ACTIVITY ▸ Give again, exactly as written, each line of the material below starting at the line that contains "正常从官网下载安装即可，建议" and ending at the line that contains "- third_party/glm GLM的目录". Both ends count, and no other line does.

*** THE DATA ***

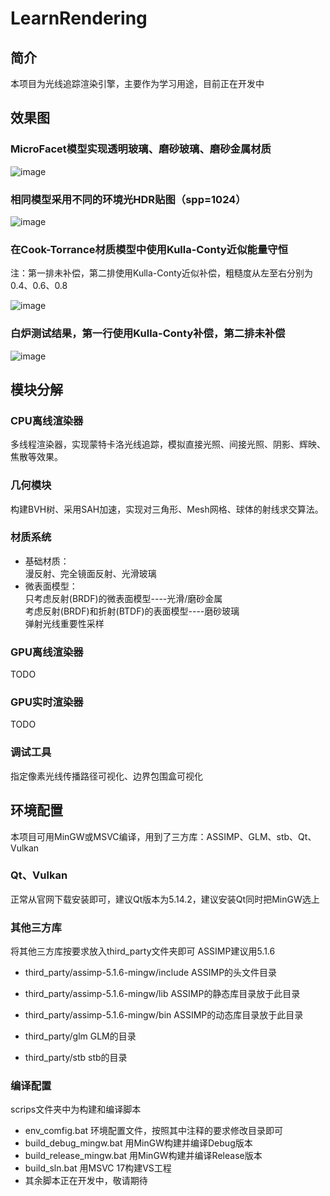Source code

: # LearnRendering

## 简介

本项目为光线追踪渲染引擎，主要作为学习用途，目前正在开发中

## 效果图

### MicroFacet模型实现透明玻璃、磨砂玻璃、磨砂金属材质

![image](https://raw.githubusercontent.com/xiaodoubao22/LearnRendering/main/figure/res1.png)

### 相同模型采用不同的环境光HDR贴图（spp=1024）

![image](https://raw.githubusercontent.com/xiaodoubao22/LearnRendering/main/figure/res2.png)

### 在Cook-Torrance材质模型中使用Kulla-Conty近似能量守恒
注：第一排未补偿，第二排使用Kulla-Conty近似补偿，粗糙度从左至右分别为0.4、0.6、0.8

![image](https://raw.githubusercontent.com/xiaodoubao22/LearnRendering/main/figure/knob.png)

### 白炉测试结果，第一行使用Kulla-Conty补偿，第二排未补偿

![image](https://raw.githubusercontent.com/xiaodoubao22/LearnRendering/main/figure/white_furnace.png)

## 模块分解

### CPU离线渲染器

多线程渲染器，实现蒙特卡洛光线追踪，模拟直接光照、间接光照、阴影、辉映、焦散等效果。

### 几何模块

构建BVH树、采用SAH加速，实现对三角形、Mesh网格、球体的射线求交算法。

### 材质系统

- 基础材质：<br/> 
漫反射、完全镜面反射、光滑玻璃<br/> 
- 微表面模型：<br/>
只考虑反射(BRDF)的微表面模型----光滑/磨砂金属 <br/>
考虑反射(BRDF)和折射(BTDF)的表面模型----磨砂玻璃 <br/>
弹射光线重要性采样 <br/>

### GPU离线渲染器

TODO

### GPU实时渲染器

TODO

### 调试工具

指定像素光线传播路径可视化、边界包围盒可视化

## 环境配置

本项目可用MinGW或MSVC编译，用到了三方库：ASSIMP、GLM、stb、Qt、Vulkan

### Qt、Vulkan

正常从官网下载安装即可，建议Qt版本为5.14.2，建议安装Qt同时把MinGW选上

### 其他三方库

将其他三方库按要求放入third_party文件夹即可
ASSIMP建议用5.1.6

- third_party/assimp-5.1.6-mingw/include ASSIMP的头文件目录

- third_party/assimp-5.1.6-mingw/lib ASSIMP的静态库目录放于此目录

- third_party/assimp-5.1.6-mingw/bin ASSIMP的动态库目录放于此目录

- third_party/glm GLM的目录

- third_party/stb stb的目录

### 编译配置

scrips文件夹中为构建和编译脚本

- env_comfig.bat 环境配置文件，按照其中注释的要求修改目录即可
- build_debug_mingw.bat 用MinGW构建并编译Debug版本
- build_release_mingw.bat 用MinGW构建并编译Release版本
- build_sln.bat 用MSVC 17构建VS工程
- 其余脚本正在开发中，敬请期待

*** End of THE DATA ***

SOLUTION TO THE PROBLEM ▸
正常从官网下载安装即可，建议Qt版本为5.14.2，建议安装Qt同时把MinGW选上

### 其他三方库

将其他三方库按要求放入third_party文件夹即可
ASSIMP建议用5.1.6

- third_party/assimp-5.1.6-mingw/include ASSIMP的头文件目录

- third_party/assimp-5.1.6-mingw/lib ASSIMP的静态库目录放于此目录

- third_party/assimp-5.1.6-mingw/bin ASSIMP的动态库目录放于此目录

- third_party/glm GLM的目录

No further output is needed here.